(Stored data)
┌────────

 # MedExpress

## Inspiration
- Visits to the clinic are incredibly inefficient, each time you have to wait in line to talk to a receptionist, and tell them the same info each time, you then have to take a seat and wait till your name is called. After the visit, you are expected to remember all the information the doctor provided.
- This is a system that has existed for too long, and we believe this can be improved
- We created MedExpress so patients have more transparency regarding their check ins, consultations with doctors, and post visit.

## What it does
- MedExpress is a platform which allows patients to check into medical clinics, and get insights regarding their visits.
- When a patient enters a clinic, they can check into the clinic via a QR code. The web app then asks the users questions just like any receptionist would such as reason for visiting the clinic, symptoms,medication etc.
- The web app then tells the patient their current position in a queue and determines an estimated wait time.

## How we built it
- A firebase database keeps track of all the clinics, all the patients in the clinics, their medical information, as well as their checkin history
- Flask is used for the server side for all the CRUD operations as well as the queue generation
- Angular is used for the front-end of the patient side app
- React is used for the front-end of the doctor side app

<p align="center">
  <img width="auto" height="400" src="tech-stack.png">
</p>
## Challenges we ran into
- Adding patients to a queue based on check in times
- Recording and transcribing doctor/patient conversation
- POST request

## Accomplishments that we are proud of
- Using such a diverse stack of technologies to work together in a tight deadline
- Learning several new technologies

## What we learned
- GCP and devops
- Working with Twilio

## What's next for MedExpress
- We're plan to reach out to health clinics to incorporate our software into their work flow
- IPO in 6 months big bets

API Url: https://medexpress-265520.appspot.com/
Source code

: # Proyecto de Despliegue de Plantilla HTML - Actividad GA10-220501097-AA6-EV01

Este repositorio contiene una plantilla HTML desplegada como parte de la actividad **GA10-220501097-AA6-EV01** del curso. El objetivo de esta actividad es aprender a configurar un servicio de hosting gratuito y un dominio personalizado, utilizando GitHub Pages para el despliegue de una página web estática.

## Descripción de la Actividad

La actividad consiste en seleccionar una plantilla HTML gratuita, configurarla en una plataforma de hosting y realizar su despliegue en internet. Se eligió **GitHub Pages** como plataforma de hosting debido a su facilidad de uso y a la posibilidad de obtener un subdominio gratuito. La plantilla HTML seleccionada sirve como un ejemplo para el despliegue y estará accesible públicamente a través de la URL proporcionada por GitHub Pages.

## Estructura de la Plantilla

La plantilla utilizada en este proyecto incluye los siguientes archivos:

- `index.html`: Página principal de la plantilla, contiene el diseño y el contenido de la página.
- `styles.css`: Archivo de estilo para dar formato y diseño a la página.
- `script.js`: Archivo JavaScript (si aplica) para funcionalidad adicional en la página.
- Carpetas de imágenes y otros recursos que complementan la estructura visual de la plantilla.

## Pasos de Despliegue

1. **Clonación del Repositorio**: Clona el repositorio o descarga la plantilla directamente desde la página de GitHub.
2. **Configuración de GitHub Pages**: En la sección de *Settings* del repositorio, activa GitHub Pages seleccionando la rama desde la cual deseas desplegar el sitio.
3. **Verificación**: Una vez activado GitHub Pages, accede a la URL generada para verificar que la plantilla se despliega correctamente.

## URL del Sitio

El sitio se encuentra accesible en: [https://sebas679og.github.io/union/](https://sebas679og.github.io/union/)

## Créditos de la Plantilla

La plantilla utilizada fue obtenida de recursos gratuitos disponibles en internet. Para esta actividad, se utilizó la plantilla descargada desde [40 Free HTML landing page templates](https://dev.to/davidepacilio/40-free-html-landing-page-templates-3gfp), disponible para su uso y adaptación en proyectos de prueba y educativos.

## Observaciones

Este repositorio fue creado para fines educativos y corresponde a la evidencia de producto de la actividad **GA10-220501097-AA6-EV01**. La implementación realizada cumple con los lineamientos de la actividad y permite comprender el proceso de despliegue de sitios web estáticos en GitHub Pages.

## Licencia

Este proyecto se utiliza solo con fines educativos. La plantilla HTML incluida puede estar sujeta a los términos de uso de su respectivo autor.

└────────

▸ **TASK STATEMENT**
Give all the records above again, wording unchanged.

▸ **RESULT**
 # MedExpress

## Inspiration
- Visits to the clinic are incredibly inefficient, each time you have to wait in line to talk to a receptionist, and tell them the same info each time, you then have to take a seat and wait till your name is called. After the visit, you are expected to remember all the information the doctor provided.
- This is a system that has existed for too long, and we believe this can be improved
- We created MedExpress so patients have more transparency regarding their check ins, consultations with doctors, and post visit.

## What it does
- MedExpress is a platform which allows patients to check into medical clinics, and get insights regarding their visits.
- When a patient enters a clinic, they can check into the clinic via a QR code. The web app then asks the users questions just like any receptionist would such as reason for visiting the clinic, symptoms,medication etc.
- The web app then tells the patient their current position in a queue and determines an estimated wait time.

## How we built it
- A firebase database keeps track of all the clinics, all the patients in the clinics, their medical information, as well as their checkin history
- Flask is used for the server side for all the CRUD operations as well as the queue generation
- Angular is used for the front-end of the patient side app
- React is used for the front-end of the doctor side app

<p align="center">
  <img width="auto" height="400" src="tech-stack.png">
</p>
## Challenges we ran into
- Adding patients to a queue based on check in times
- Recording and transcribing doctor/patient conversation
- POST request

## Accomplishments that we are proud of
- Using such a diverse stack of technologies to work together in a tight deadline
- Learning several new technologies

## What we learned
- GCP and devops
- Working with Twilio

## What's next for MedExpress
- We're plan to reach out to health clinics to incorporate our software into their work flow
- IPO in 6 months big bets

API Url: https://medexpress-265520.appspot.com/
Source code

: # Proyecto de Despliegue de Plantilla HTML - Actividad GA10-220501097-AA6-EV01

Este repositorio contiene una plantilla HTML desplegada como parte de la actividad **GA10-220501097-AA6-EV01** del curso. El objetivo de esta actividad es aprender a configurar un servicio de hosting gratuito y un dominio personalizado, utilizando GitHub Pages para el despliegue de una página web estática.

## Descripción de la Actividad

La actividad consiste en seleccionar una plantilla HTML gratuita, configurarla en una plataforma de hosting y realizar su despliegue en internet. Se eligió **GitHub Pages** como plataforma de hosting debido a su facilidad de uso y a la posibilidad de obtener un subdominio gratuito. La plantilla HTML seleccionada sirve como un ejemplo para el despliegue y estará accesible públicamente a través de la URL proporcionada por GitHub Pages.

## Estructura de la Plantilla

La plantilla utilizada en este proyecto incluye los siguientes archivos:

- `index.html`: Página principal de la plantilla, contiene el diseño y el contenido de la página.
- `styles.css`: Archivo de estilo para dar formato y diseño a la página.
- `script.js`: Archivo JavaScript (si aplica) para funcionalidad adicional en la página.
- Carpetas de imágenes y otros recursos que complementan la estructura visual de la plantilla.

## Pasos de Despliegue

1. **Clonación del Repositorio**: Clona el repositorio o descarga la plantilla directamente desde la página de GitHub.
2. **Configuración de GitHub Pages**: En la sección de *Settings* del repositorio, activa GitHub Pages seleccionando la rama desde la cual deseas desplegar el sitio.
3. **Verificación**: Una vez activado GitHub Pages, accede a la URL generada para verificar que la plantilla se despliega correctamente.

## URL del Sitio

El sitio se encuentra accesible en: [https://sebas679og.github.io/union/](https://sebas679og.github.io/union/)

## Créditos de la Plantilla

La plantilla utilizada fue obtenida de recursos gratuitos disponibles en internet. Para esta actividad, se utilizó la plantilla descargada desde [40 Free HTML landing page templates](https://dev.to/davidepacilio/40-free-html-landing-page-templates-3gfp), disponible para su uso y adaptación en proyectos de prueba y educativos.

## Observaciones

Este repositorio fue creado para fines educativos y corresponde a la evidencia de producto de la actividad **GA10-220501097-AA6-EV01**. La implementación realizada cumple con los lineamientos de la actividad y permite comprender el proceso de despliegue de sitios web estáticos en GitHub Pages.

## Licencia

Este proyecto se utiliza solo con fines educativos. La plantilla HTML incluida puede estar sujeta a los términos de uso de su respectivo autor.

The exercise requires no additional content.